The way he painted the scientists skills matches my experience thus far.
But I don't think that is only fixed by more education and making scientists behave more like programmers. I think that to change things one also needs far better alternatives than the options available today, so that people are really encouraged to switch. Somehow, these must be written by people who know their CS and can write compilers, yet engage with the why scientific computing is a mess on the tool side too, not dismiss it as laziness.
I started out as a programmer, I have contributed to Cython, past two years have been pure web development in a startup. So I know very well why MATLAB sucks. Yet, the best tool I have found myself for doing numerical computing is a cobbled mess of Fortran, pure C, C/assembly code generated by Python/Jinja templates, Python/NumPy/Theano...
The scientific Python community and Julia community has been making great progress, but oh how far there is left to go.
Because the majority of programmers in areas where software isn't the core product being sold, don't spend one second thinking about code quality.
As such tooling that on one side is more forgiving while allowing for fast prototyping, but at the same time enforces some kind of guidelines is probably the way to improve the current workflows.
You can do that natively in C, and the result is very fast. You can do that natively in Fortran. And in Matlab, etc.
You cannot do that at all in Python. Well, you can, but it will be orders of magnitude slower.
NumPy + Cython would beg to differ.
Personally I gave up writing numerical code in Cython and instead wrote it in Fortran and merely wrapped it with Cython...
But yes, being 2x-10x slower is something one can live with for productivity, vs sometimes 1000x slower of Python.
I want to clarify that when I say "0% web development going on", I don't mean that scientific programmers don't do web development (they do! a lot!), I meant that people don't pick it those languages in general if they are only doing web development without a numerical/scientific/statistical aspect to it.
What would be interesting is, do you know of any teams or companies using Julia in anger in a non-scientific setting, with programmers from a non-scientific background?
The scientific Python community certainly makes good use of all the Python web tools!, and being a "scientific stack" in no way precludes the need for general purpose frameworks that can also be used by others. It's at least as much about people and community and habits as about the tooling...
Julia is designed for general purpose computing from day one, but this community is not dealing with the same painpoints that scientists have been.

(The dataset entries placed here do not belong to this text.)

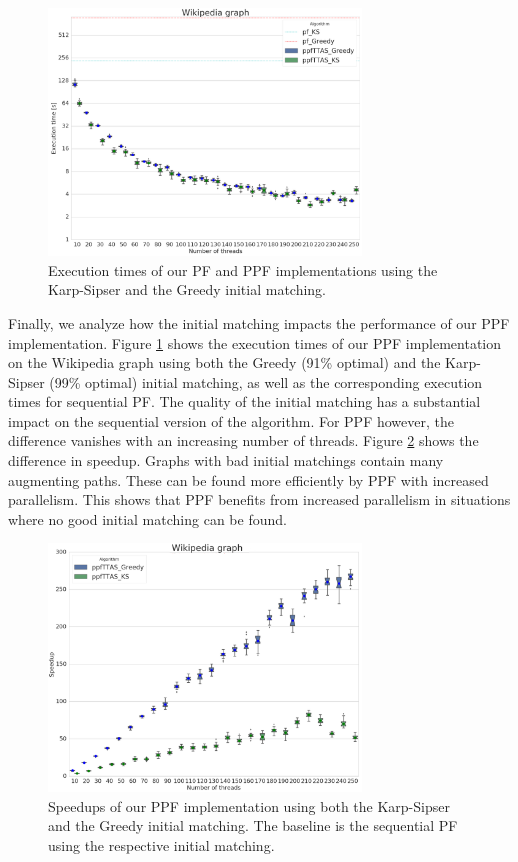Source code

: \documentclass[letterpaper]{article}
\begin{document}
\begin{figure}\centering
	\includegraphics[width=8.3cm]{../../plot/output/report/wikipedia_PFvsPPFTTAS.png}
	\caption{Execution times of our PF and PPF implementations using the Karp-Sipser and the Greedy initial matching.}
	\label{fig:ksvsgreedy}
\end{figure}

Finally, we analyze how the initial matching impacts the performance of our PPF implementation. 
Figure \ref{fig:ksvsgreedy} shows the execution times of our PPF implementation on the Wi\-ki\-pe\-dia graph using both the Greedy (91\% optimal) and the Karp-Sipser (99\% optimal) initial matching,
as well as the corresponding execution times for sequential PF. 
The quality of the initial matching has a substantial impact on the sequential version of the algorithm. 
For PPF however, the difference vanishes with an increasing number of threads. 
Figure \ref{fig:ksvsgreedy_s} shows the difference in speedup. 
Graphs with bad initial matchings contain many augmenting paths. These can be found more efficiently by PPF with increased parallelism.
This shows that PPF benefits from increased parallelism in situations where no good initial matching can be found. 


\begin{figure}
	\includegraphics[width=8.3cm]{../../plot/output/report/wikipedia_GREEDYvsKS.png}
	\caption{Speedups of our PPF implementation using both the Karp-Sipser and the Greedy initial matching. The baseline is the sequential PF using the respective initial matching.}
	\label{fig:ksvsgreedy_s}
\end{figure}
\end{document}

It's catching on among early-adopters in finance. What do you consider that?
Having a few libraries of each kind (of varying quality and with very small adoption) != tons.
Given all this, what's the best way for someone to pick up and start contributing to Cython?
If you don't already, subscribe to and start to follow cython-devel. First step is probably repeat the question there for more up-to-date info than what I can give (I don't even follow any longer).
Think about what you want to achieve/change in Cython. A new feature may be easier than a bugfix, though I'm not sure how many "low hanging features" are left at this point.... Anyway, make sure you understand what the change would involve in changes in the C code. Write a testcase that uses Cython the way you would want it to work (elicit the failure/bug/feature); look at the C code that Cython generates, and make sure you understand why that C code is the wrong code and that you know how you'd want it to look. (Understanding the generated C code at this level and read it almost fluently may take a little bit of getting used to but is an absolute requirement for working with Cython -- eventually you look past all the __pyx_ everywhere).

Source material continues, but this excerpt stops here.